William C. Fisher

There is some good news about the state of the senior living business: Senior living providers are operating with more strength financially than in recent years. The recently released CARF-CCAC ratio data show that net operating margins are in the higher range of historical averages due to cost containment and modest increases in fees. More services are also being offered to meet the growing needs of seniors. These might include more resident-centered care and home services.

Growth trends have not been discussed in recent years due to the economic challenges all senior living executives faced. That is changing. More senior living organizations are focusing on renovating and repositioning healthcare units, while perhaps adding memory care and assisted living facilities to their existing skilled nursing care campuses. Another interesting trend is the building of small- to medium-sized independent living units. Amid these growth trends, the industry continues to see increasing numbers of affiliations, mergers and acquisitions. In fact, these three areas alone saw activity levels increase year-over-year by about 25%.
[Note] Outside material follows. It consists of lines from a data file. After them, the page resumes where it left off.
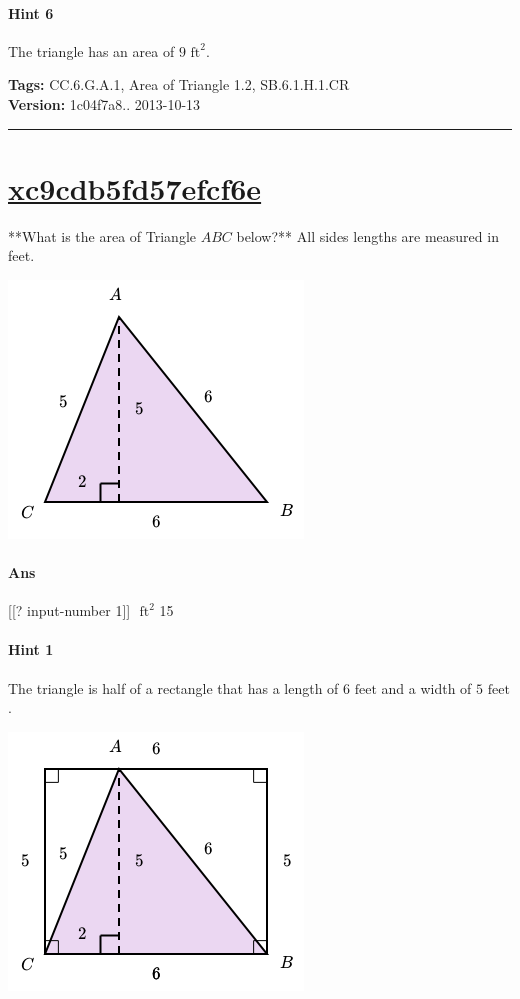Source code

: \documentclass[twocolumn,10pt]{article}
\def\shrinkfactor{0.55}
\begin{document}
\paragraph{Hint 6}The triangle has an area of $9\text { ft}^2$.



\medskip
\noindent
\textbf{Tags:} {\footnotesize CC.6.G.A.1, Area of Triangle 1.2, SB.6.1.H.1.CR}\\
\textbf{Version:} 1c04f7a8.. 2013-10-13
\smallskip\hrule





\section{\href{https://www.khanacademy.org/devadmin/content/items/xc9cdb5fd57efcf6e}{xc9cdb5fd57efcf6e}}

\noindent
**What is the area of Triangle $ABC$ below?**  
All sides lengths are measured in feet.  
 

\includegraphics[scale=\shrinkfactor]{figures/db747f2a0ea18e442f18237430ec439a434782e4.png}

\paragraph{Ans} [[? input-number 1]] $\text { ft}^2$  15

\paragraph{Hint 1}The triangle is half of a rectangle that has a length of $6\text{ feet}$ and a width of $5\text{ feet}$.  


\includegraphics[scale=\shrinkfactor]{figures/86243067a56547580a849393a4e0140c1353e497.png}
\end{document}
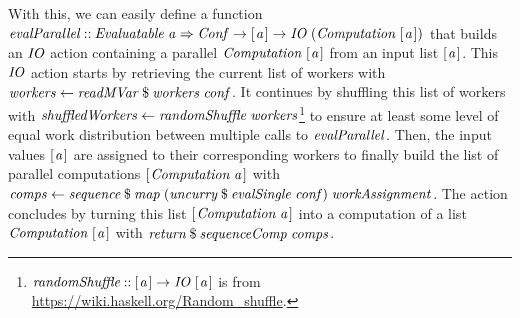 \documentclass[paper=A4,twoside=true,openright,parskip=full,chapterprefix=true,headings=normal,bibliography=totoc,listof=totoc,titlepage=on,captions=tableabove,draft=false,british]{scrreprt}%
\begin{document}
With this, we can easily define a function
\ensuremath{\Varid{evalParallel}\mathbin{::}\Conid{Evaluatable}\;\Varid{a}\Rightarrow \Conid{Conf}\to [\mskip1.5mu \Varid{a}\mskip1.5mu]\to \Conid{IO}\;(\Conid{Computation}\;[\mskip1.5mu \Varid{a}\mskip1.5mu])}
that builds an \ensuremath{\Conid{IO}} action containing a parallel \linebreak \ensuremath{\Conid{Computation}\;[\mskip1.5mu \Varid{a}\mskip1.5mu]} from
an input list \ensuremath{[\mskip1.5mu \Varid{a}\mskip1.5mu]}. This \ensuremath{\Conid{IO}} action starts by retrieving the current
list of workers with \ensuremath{\Varid{workers}\leftarrow \Varid{readMVar}\mathbin{\$}\Varid{workers}\;\Varid{conf}}. It continues
by shuffling this list of workers with
\ensuremath{\Varid{shuffledWorkers}\leftarrow \Varid{randomShuffle}\;\Varid{workers}}\footnote{\ensuremath{\Varid{randomShuffle}\mathbin{::}[\mskip1.5mu \Varid{a}\mskip1.5mu]\to \Conid{IO}\;[\mskip1.5mu \Varid{a}\mskip1.5mu]}
  is from \url{https://wiki.haskell.org/Random_shuffle}.} to ensure at
least some level of equal work distribution between multiple calls to
\ensuremath{\Varid{evalParallel}}. Then, the input values \ensuremath{[\mskip1.5mu \Varid{a}\mskip1.5mu]} are assigned to their
corresponding workers to finally build the list of parallel computations
\ensuremath{[\mskip1.5mu \Conid{Computation}\;\Varid{a}\mskip1.5mu]} with
\ensuremath{\Varid{comps}\leftarrow \Varid{sequence}\mathbin{\$}\Varid{map}\;(\Varid{uncurry}\mathbin{\$}\Varid{evalSingle}\;\Varid{conf})\;\Varid{workAssignment}}.
The action concludes by turning this list \ensuremath{[\mskip1.5mu \Conid{Computation}\;\Varid{a}\mskip1.5mu]} into a
computation of a list \ensuremath{\Conid{Computation}\;[\mskip1.5mu \Varid{a}\mskip1.5mu]} with
\ensuremath{\Varid{return}\mathbin{\$}\Varid{sequenceComp}\;\Varid{comps}}.
\end{document}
The capital markets for senior living-financed transactions have begun to ease somewhat. Capital is available on acceptable terms for the fixed-rate and bank credit markets for solid projects. Senior living borrowing costs were pulled down by a weak economy, prompting many borrowers to refinance bank debt or older fixed-rate debt. Credit remains important to the capital markets as the difference between rated and non-rated borrowers is meaningful.

Institutional buyers of senior living debt look for financially strong sponsors of new projects and providers with less dependence on entrance fees to cover debt. Such buyers believe the relationship between investors and borrowers should be stressed.  

The bottom line: Senior living CFOs can look ahead to 2013 with some optimism.